> [TASK DETAILS]
Give the entries again, exactly as written.
++++++++
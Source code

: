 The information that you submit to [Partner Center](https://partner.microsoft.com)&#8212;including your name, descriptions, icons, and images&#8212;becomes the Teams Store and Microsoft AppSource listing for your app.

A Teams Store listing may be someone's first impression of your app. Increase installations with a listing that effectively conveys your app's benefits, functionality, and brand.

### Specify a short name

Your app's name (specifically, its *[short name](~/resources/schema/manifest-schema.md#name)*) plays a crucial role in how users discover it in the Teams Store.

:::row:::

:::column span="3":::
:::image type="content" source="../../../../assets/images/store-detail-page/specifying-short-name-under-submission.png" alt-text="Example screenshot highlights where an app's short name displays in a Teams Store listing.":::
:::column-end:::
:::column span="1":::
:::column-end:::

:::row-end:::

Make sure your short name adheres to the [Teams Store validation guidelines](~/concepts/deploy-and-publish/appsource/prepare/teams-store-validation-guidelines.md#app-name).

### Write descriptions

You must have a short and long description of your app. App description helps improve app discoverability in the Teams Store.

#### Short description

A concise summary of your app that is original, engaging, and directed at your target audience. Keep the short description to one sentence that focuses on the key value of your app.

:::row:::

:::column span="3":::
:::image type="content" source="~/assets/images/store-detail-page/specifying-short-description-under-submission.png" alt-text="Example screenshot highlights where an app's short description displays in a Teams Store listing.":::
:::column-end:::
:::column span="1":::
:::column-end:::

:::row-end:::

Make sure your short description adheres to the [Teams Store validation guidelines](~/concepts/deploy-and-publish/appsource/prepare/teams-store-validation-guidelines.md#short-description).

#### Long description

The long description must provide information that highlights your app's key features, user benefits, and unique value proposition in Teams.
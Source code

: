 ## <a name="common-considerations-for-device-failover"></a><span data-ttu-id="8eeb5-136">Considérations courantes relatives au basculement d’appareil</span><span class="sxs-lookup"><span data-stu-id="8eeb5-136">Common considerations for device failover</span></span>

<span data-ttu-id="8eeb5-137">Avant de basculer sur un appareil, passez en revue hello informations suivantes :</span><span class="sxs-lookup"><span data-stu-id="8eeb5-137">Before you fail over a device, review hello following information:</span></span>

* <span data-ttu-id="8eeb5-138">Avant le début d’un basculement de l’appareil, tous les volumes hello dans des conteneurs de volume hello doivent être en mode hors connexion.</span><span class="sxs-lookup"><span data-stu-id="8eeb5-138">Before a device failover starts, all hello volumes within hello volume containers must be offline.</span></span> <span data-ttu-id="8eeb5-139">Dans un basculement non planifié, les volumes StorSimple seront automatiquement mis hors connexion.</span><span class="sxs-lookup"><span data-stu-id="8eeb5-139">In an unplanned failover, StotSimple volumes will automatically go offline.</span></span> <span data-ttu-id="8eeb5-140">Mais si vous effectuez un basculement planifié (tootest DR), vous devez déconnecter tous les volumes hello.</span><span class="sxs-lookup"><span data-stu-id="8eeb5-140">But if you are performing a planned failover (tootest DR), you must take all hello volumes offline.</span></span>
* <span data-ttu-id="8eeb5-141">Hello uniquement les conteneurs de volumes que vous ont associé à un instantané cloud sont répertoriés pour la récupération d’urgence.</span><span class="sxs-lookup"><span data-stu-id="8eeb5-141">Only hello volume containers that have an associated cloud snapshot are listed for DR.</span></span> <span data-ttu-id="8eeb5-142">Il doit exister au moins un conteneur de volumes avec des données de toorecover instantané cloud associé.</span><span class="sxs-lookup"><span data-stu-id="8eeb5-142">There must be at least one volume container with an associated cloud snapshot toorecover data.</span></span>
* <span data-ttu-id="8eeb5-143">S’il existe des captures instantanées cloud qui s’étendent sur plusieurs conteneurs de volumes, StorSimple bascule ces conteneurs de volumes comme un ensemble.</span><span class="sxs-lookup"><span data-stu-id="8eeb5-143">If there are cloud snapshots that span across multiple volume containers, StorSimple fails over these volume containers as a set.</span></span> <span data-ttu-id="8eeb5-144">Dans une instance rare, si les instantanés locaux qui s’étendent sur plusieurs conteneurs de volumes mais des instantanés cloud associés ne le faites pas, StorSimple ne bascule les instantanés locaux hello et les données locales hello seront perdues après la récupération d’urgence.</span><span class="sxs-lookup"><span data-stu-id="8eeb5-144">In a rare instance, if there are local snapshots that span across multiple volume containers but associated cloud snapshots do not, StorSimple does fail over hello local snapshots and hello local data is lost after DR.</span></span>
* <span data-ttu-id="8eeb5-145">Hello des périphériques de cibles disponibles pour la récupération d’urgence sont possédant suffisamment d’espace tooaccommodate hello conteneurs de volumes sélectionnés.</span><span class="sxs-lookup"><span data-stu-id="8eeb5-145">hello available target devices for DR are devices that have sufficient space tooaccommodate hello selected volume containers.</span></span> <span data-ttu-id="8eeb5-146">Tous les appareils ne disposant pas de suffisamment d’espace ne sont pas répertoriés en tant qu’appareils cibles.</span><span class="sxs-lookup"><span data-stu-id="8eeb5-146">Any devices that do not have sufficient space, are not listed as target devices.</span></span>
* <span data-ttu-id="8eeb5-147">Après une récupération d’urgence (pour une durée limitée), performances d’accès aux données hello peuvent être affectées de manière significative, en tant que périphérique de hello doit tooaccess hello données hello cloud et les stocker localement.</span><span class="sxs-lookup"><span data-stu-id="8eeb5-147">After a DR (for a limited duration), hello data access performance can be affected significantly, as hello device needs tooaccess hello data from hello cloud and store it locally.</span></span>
++++++++
> [COMPLETED TASK]
Source code

: The information that you submit to [Partner Center](https://partner.microsoft.com)&#8212;including your name, descriptions, icons, and images&#8212;becomes the Teams Store and Microsoft AppSource listing for your app.

A Teams Store listing may be someone's first impression of your app. Increase installations with a listing that effectively conveys your app's benefits, functionality, and brand.

### Specify a short name

Your app's name (specifically, its *[short name](~/resources/schema/manifest-schema.md#name)*) plays a crucial role in how users discover it in the Teams Store.

:::row:::

:::column span="3":::
:::image type="content" source="../../../../assets/images/store-detail-page/specifying-short-name-under-submission.png" alt-text="Example screenshot highlights where an app's short name displays in a Teams Store listing.":::
:::column-end:::
:::column span="1":::
:::column-end:::

:::row-end:::

Make sure your short name adheres to the [Teams Store validation guidelines](~/concepts/deploy-and-publish/appsource/prepare/teams-store-validation-guidelines.md#app-name).

### Write descriptions

You must have a short and long description of your app. App description helps improve app discoverability in the Teams Store.

#### Short description

A concise summary of your app that is original, engaging, and directed at your target audience. Keep the short description to one sentence that focuses on the key value of your app.

:::row:::

:::column span="3":::
:::image type="content" source="~/assets/images/store-detail-page/specifying-short-description-under-submission.png" alt-text="Example screenshot highlights where an app's short description displays in a Teams Store listing.":::
:::column-end:::
:::column span="1":::
:::column-end:::

:::row-end:::

Make sure your short description adheres to the [Teams Store validation guidelines](~/concepts/deploy-and-publish/appsource/prepare/teams-store-validation-guidelines.md#short-description).

#### Long description

The long description must provide information that highlights your app's key features, user benefits, and unique value proposition in Teams.
Source code

: ## <a name="common-considerations-for-device-failover"></a><span data-ttu-id="8eeb5-136">Considérations courantes relatives au basculement d’appareil</span><span class="sxs-lookup"><span data-stu-id="8eeb5-136">Common considerations for device failover</span></span>

<span data-ttu-id="8eeb5-137">Avant de basculer sur un appareil, passez en revue hello informations suivantes :</span><span class="sxs-lookup"><span data-stu-id="8eeb5-137">Before you fail over a device, review hello following information:</span></span>

* <span data-ttu-id="8eeb5-138">Avant le début d’un basculement de l’appareil, tous les volumes hello dans des conteneurs de volume hello doivent être en mode hors connexion.</span><span class="sxs-lookup"><span data-stu-id="8eeb5-138">Before a device failover starts, all hello volumes within hello volume containers must be offline.</span></span> <span data-ttu-id="8eeb5-139">Dans un basculement non planifié, les volumes StorSimple seront automatiquement mis hors connexion.</span><span class="sxs-lookup"><span data-stu-id="8eeb5-139">In an unplanned failover, StotSimple volumes will automatically go offline.</span></span> <span data-ttu-id="8eeb5-140">Mais si vous effectuez un basculement planifié (tootest DR), vous devez déconnecter tous les volumes hello.</span><span class="sxs-lookup"><span data-stu-id="8eeb5-140">But if you are performing a planned failover (tootest DR), you must take all hello volumes offline.</span></span>
* <span data-ttu-id="8eeb5-141">Hello uniquement les conteneurs de volumes que vous ont associé à un instantané cloud sont répertoriés pour la récupération d’urgence.</span><span class="sxs-lookup"><span data-stu-id="8eeb5-141">Only hello volume containers that have an associated cloud snapshot are listed for DR.</span></span> <span data-ttu-id="8eeb5-142">Il doit exister au moins un conteneur de volumes avec des données de toorecover instantané cloud associé.</span><span class="sxs-lookup"><span data-stu-id="8eeb5-142">There must be at least one volume container with an associated cloud snapshot toorecover data.</span></span>
* <span data-ttu-id="8eeb5-143">S’il existe des captures instantanées cloud qui s’étendent sur plusieurs conteneurs de volumes, StorSimple bascule ces conteneurs de volumes comme un ensemble.</span><span class="sxs-lookup"><span data-stu-id="8eeb5-143">If there are cloud snapshots that span across multiple volume containers, StorSimple fails over these volume containers as a set.</span></span> <span data-ttu-id="8eeb5-144">Dans une instance rare, si les instantanés locaux qui s’étendent sur plusieurs conteneurs de volumes mais des instantanés cloud associés ne le faites pas, StorSimple ne bascule les instantanés locaux hello et les données locales hello seront perdues après la récupération d’urgence.</span><span class="sxs-lookup"><span data-stu-id="8eeb5-144">In a rare instance, if there are local snapshots that span across multiple volume containers but associated cloud snapshots do not, StorSimple does fail over hello local snapshots and hello local data is lost after DR.</span></span>
* <span data-ttu-id="8eeb5-145">Hello des périphériques de cibles disponibles pour la récupération d’urgence sont possédant suffisamment d’espace tooaccommodate hello conteneurs de volumes sélectionnés.</span><span class="sxs-lookup"><span data-stu-id="8eeb5-145">hello available target devices for DR are devices that have sufficient space tooaccommodate hello selected volume containers.</span></span> <span data-ttu-id="8eeb5-146">Tous les appareils ne disposant pas de suffisamment d’espace ne sont pas répertoriés en tant qu’appareils cibles.</span><span class="sxs-lookup"><span data-stu-id="8eeb5-146">Any devices that do not have sufficient space, are not listed as target devices.</span></span>
* <span data-ttu-id="8eeb5-147">Après une récupération d’urgence (pour une durée limitée), performances d’accès aux données hello peuvent être affectées de manière significative, en tant que périphérique de hello doit tooaccess hello données hello cloud et les stocker localement.</span><span class="sxs-lookup"><span data-stu-id="8eeb5-147">After a DR (for a limited duration), hello data access performance can be affected significantly, as hello device needs tooaccess hello data from hello cloud and store it locally.</span></span>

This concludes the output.